[Collected data]
* * * * * * * * *
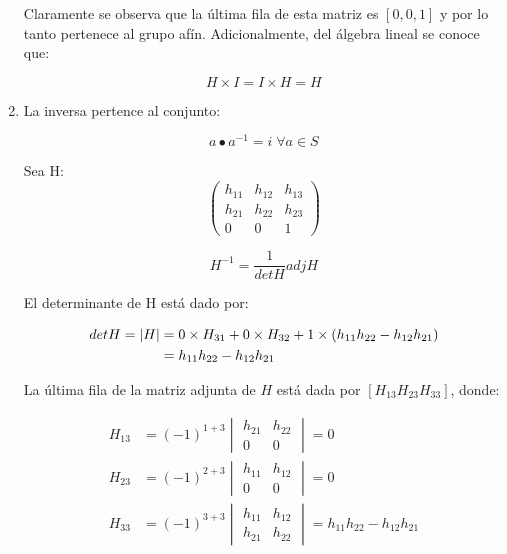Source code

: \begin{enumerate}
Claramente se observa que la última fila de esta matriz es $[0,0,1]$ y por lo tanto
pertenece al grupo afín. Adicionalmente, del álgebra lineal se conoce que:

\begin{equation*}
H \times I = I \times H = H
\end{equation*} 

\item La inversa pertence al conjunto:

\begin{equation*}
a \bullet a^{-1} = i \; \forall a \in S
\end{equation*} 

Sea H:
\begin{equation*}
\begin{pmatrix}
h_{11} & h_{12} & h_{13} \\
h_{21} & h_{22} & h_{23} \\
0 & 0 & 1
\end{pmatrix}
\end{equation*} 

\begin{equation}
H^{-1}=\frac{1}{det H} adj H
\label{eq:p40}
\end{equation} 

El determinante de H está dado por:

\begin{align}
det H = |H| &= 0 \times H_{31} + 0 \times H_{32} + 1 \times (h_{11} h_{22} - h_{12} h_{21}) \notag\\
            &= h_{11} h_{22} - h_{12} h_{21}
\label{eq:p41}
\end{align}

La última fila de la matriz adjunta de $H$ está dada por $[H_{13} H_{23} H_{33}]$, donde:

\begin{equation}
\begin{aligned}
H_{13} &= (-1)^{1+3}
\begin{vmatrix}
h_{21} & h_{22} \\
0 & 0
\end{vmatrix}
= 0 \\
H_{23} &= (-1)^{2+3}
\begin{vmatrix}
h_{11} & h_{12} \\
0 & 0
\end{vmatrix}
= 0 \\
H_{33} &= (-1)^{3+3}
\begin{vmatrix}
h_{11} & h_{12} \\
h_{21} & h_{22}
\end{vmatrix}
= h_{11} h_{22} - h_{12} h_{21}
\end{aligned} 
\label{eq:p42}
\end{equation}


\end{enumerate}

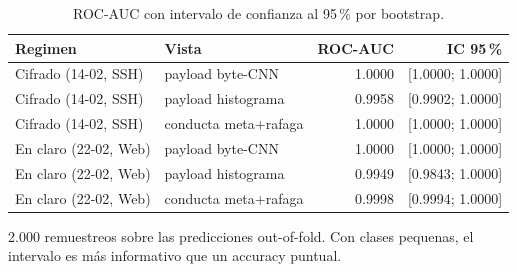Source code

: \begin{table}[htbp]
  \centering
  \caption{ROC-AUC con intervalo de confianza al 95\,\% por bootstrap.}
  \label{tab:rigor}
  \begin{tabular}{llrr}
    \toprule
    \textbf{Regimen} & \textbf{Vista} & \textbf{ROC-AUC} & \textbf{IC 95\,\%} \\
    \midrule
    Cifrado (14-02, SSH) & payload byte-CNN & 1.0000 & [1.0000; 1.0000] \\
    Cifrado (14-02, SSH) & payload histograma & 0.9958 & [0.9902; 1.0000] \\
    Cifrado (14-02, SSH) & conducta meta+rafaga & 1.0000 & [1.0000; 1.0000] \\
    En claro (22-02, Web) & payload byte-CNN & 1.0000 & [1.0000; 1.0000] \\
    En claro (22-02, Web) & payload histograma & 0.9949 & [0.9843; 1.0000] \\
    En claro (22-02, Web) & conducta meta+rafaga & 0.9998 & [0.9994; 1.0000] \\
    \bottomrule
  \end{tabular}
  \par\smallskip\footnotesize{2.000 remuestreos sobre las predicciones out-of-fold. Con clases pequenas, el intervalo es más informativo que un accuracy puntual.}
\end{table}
* * * * * * * * *
• [REQUIREMENT]:
Write out every line above again exactly, with the pictures left out.

• [RESULT OF THE TASK]:
Source code

: \begin{enumerate}
Claramente se observa que la última fila de esta matriz es $[0,0,1]$ y por lo tanto
pertenece al grupo afín. Adicionalmente, del álgebra lineal se conoce que:

\begin{equation*}
H \times I = I \times H = H
\end{equation*} 

\item La inversa pertence al conjunto:

\begin{equation*}
a \bullet a^{-1} = i \; \forall a \in S
\end{equation*} 

Sea H:
\begin{equation*}
\begin{pmatrix}
h_{11} & h_{12} & h_{13} \\
h_{21} & h_{22} & h_{23} \\
0 & 0 & 1
\end{pmatrix}
\end{equation*} 

\begin{equation}
H^{-1}=\frac{1}{det H} adj H
\label{eq:p40}
\end{equation} 

El determinante de H está dado por:

\begin{align}
det H = |H| &= 0 \times H_{31} + 0 \times H_{32} + 1 \times (h_{11} h_{22} - h_{12} h_{21}) \notag\\
            &= h_{11} h_{22} - h_{12} h_{21}
\label{eq:p41}
\end{align}

La última fila de la matriz adjunta de $H$ está dada por $[H_{13} H_{23} H_{33}]$, donde:

\begin{equation}
\begin{aligned}
H_{13} &= (-1)^{1+3}
\begin{vmatrix}
h_{21} & h_{22} \\
0 & 0
\end{vmatrix}
= 0 \\
H_{23} &= (-1)^{2+3}
\begin{vmatrix}
h_{11} & h_{12} \\
0 & 0
\end{vmatrix}
= 0 \\
H_{33} &= (-1)^{3+3}
\begin{vmatrix}
h_{11} & h_{12} \\
h_{21} & h_{22}
\end{vmatrix}
= h_{11} h_{22} - h_{12} h_{21}
\end{aligned} 
\label{eq:p42}
\end{equation}


\end{enumerate}

Source code

: \begin{table}[htbp]
  \centering
  \caption{ROC-AUC con intervalo de confianza al 95\,\% por bootstrap.}
  \label{tab:rigor}
  \begin{tabular}{llrr}
    \toprule
    \textbf{Regimen} & \textbf{Vista} & \textbf{ROC-AUC} & \textbf{IC 95\,\%} \\
    \midrule
    Cifrado (14-02, SSH) & payload byte-CNN & 1.0000 & [1.0000; 1.0000] \\
    Cifrado (14-02, SSH) & payload histograma & 0.9958 & [0.9902; 1.0000] \\
    Cifrado (14-02, SSH) & conducta meta+rafaga & 1.0000 & [1.0000; 1.0000] \\
    En claro (22-02, Web) & payload byte-CNN & 1.0000 & [1.0000; 1.0000] \\
    En claro (22-02, Web) & payload histograma & 0.9949 & [0.9843; 1.0000] \\
    En claro (22-02, Web) & conducta meta+rafaga & 0.9998 & [0.9994; 1.0000] \\
    \bottomrule
  \end{tabular}
  \par\smallskip\footnotesize{2.000 remuestreos sobre las predicciones out-of-fold. Con clases pequenas, el intervalo es más informativo que un accuracy puntual.}
\end{table}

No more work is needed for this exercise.